Since E is an orthonormal matrix, the PCA-coefficients α of a vector \( x = \varvec{s} - \varvec{s}_{0} \in R^{n} \) can be derived from Eq. (8). as

$$ \alpha = E^{T} x . $$
(9)

2.1 Model Boundary

As mentioned in [17], the Representational Power (RP) of the PCA-based model is its capability to depict a new 3D face of a given face image. It depends on the exemplar faces in the training data set. The common factors that are generally concerned are the size of the training dataset and the selection of different examples in the training set. Even if a more powerful model, trained with more examples or a different dataset, generates a better representation of the true face, the generated face remains within the boundaries of the PCA-model. In this paper, the Euclidean distances between all training face shapes and the average face were utilized to determine the mode boundary (interval). The Euclidean distance weighted by the number of vertices can be computed between the mean face vector s 0 and any other face vector s in the dataset as follows:

$$ D{}_{m} = \frac{1}{n}\sum\limits_{i = 1}^{n} {||\;s_{0i,} - s_{i.} \;||} . $$
(10)

Where D m is the weighted Euclidean distance and n is the dimension of the face shape vector. Accordingly, we assume that any new reconstructed face shape will have a distance that does not goes beyond the model’s boundary. The assumption is backed up by the fact that for the high dimensional and low sample size problem, which is the case for the 3D faces in this paper, most of the sample data are located at the boundary of the data space [9]. Figure 2(a) demonstrates some exemplar face shapes from the training data set and their distances D m from the mean face. Figure 2(b) is the distribution of the distances between sample faces and the mean face. Accordingly any new reconstructed face shape can be only plausible and not over-smoothing if it has a distance D m that locates in the model boundary (between the minimum and maximum D m of all training faces).
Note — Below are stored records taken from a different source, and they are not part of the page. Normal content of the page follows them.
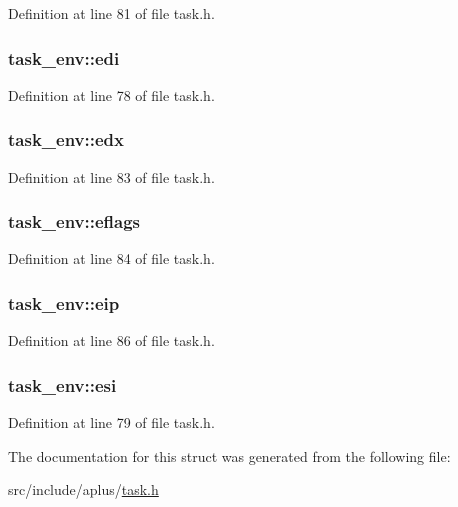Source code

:Definition at line 81 of file task.\+h.

\hypertarget{structtask__env_afd28f73e49aab123e4c2a5f149f10fe2}{
\subsubsection[{edi}]{ task\+\_\+env\+::edi}}\label{structtask__env_afd28f73e49aab123e4c2a5f149f10fe2}


Definition at line 78 of file task.\+h.

\hypertarget{structtask__env_ab76a643115c795f2f9feb5582ea29497}{
\subsubsection[{edx}]{ task\+\_\+env\+::edx}}\label{structtask__env_ab76a643115c795f2f9feb5582ea29497}


Definition at line 83 of file task.\+h.

\hypertarget{structtask__env_a1eeaac73d44a6550af32a9dd726935e5}{
\subsubsection[{eflags}]{ task\+\_\+env\+::eflags}}\label{structtask__env_a1eeaac73d44a6550af32a9dd726935e5}


Definition at line 84 of file task.\+h.

\hypertarget{structtask__env_ae6f3defc8a0fe9512785fdfd2eedd07d}{
\subsubsection[{eip}]{ task\+\_\+env\+::eip}}\label{structtask__env_ae6f3defc8a0fe9512785fdfd2eedd07d}


Definition at line 86 of file task.\+h.

\hypertarget{structtask__env_a4bae98183ee224f67097a00d887a229b}{
\subsubsection[{esi}]{ task\+\_\+env\+::esi}}\label{structtask__env_a4bae98183ee224f67097a00d887a229b}


Definition at line 79 of file task.\+h.



The documentation for this struct was generated from the following file\+:\begin{DoxyCompactItemize}
\item 
src/include/aplus/\hyperlink{task_8h}{task.\+h}\end{DoxyCompactItemize}

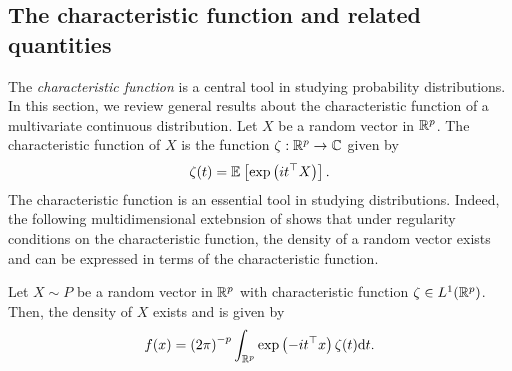 \subsection{The characteristic function and related quantities} \label{sec-charfun}

The \textit{characteristic function} is a central tool in studying probability distributions. In this section, we review general results about the characteristic function of a multivariate continuous distribution. Let $X$ be a random vector in $\Rp$. The characteristic function of $X$ is the function $\zeta : \Rp \rightarrow \C$ given by
\begin{equation*}
    \zeta(t) = \expec{}{\expf{it^\top X}}.
\end{equation*}
The characteristic function is an essential tool in studying distributions. Indeed, the following multidimensional extebnsion of \cite[Theorem 2.4.2]{kolassa2006series} shows that under regularity conditions on the characteristic function, the density of a random vector exists and can be expressed in terms of the characteristic function.

\begin{theorem} \label{thm-char-inversion}
    Let $X \sim P$ be a random vector in $\Rp$ with characteristic function $\zeta \in L^1(\Rp)$. Then, the density of $X$ exists and is given by
    \begin{equation} \label{eq-density-via-charfun}
        f(x) = \left(2\pi\right)^{-p} \intRp{t}{ \expf{-it^\top x}\zeta(t) }.
    \end{equation}
\end{theorem}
3 3D Shape Model Fitting to New Faces

Learning models are trained from a set of examples to reach a state where the model will be able to predict the correct output for other examples. However, the available training data set (number of 3D faces) is much smaller than the dimension (number of vertices) and there are too many missing features in the testing data (real 2D face images). Therefore, overfitting can easily occur [7]. The goal of robust fitting algorithms is to reduce the chance of fitting noise and increase the accuracy in predicting new data. Noise in such cases may occur due to intricacies in selecting input feature points, which depends on the acquisition systems or the uncertainties imposed by the used alignment methods. Fitting the shape model to a given 2D image is formulated as an optimization problem to solve the linear system in Eq. (9), which can be written as

$$ x = E\alpha . $$
(11)

The goal of this inverse problem is to find the PCA-coefficients α, rapidly and efficiently, given E and the shape vector \( \varvec{x} = \varvec{s} - \varvec{s}_{0} \), where s is the given shape vector and s 0 is the mean face shape. The direct solution of α is by the projection of the vector x onto E using Eq. (9), whereas E is an orthonormal matrix with \( E^{T} E = I \), the identity matrix. However, the inverse problem of Eq. (11) is ill-posed and ill-conditioned. It causes the solution to be unstable and very sensitive to noise in the input data. Thus constraints or prior information shall be employed to get a meaningful reconstruction results. Given a number of feature points \( f < < p \), the problem is to find the 3D coordinates of all other vertices. In case of limited feature points, overfitting may occur by using approximation methods. In addition, using a holistic model such as PCA based model, the model cannot be adapted to the particular set of feature points resulting in overfitting. Therefore, regularization can be used to enforce the result to be plausible according to the prior knowledge [18].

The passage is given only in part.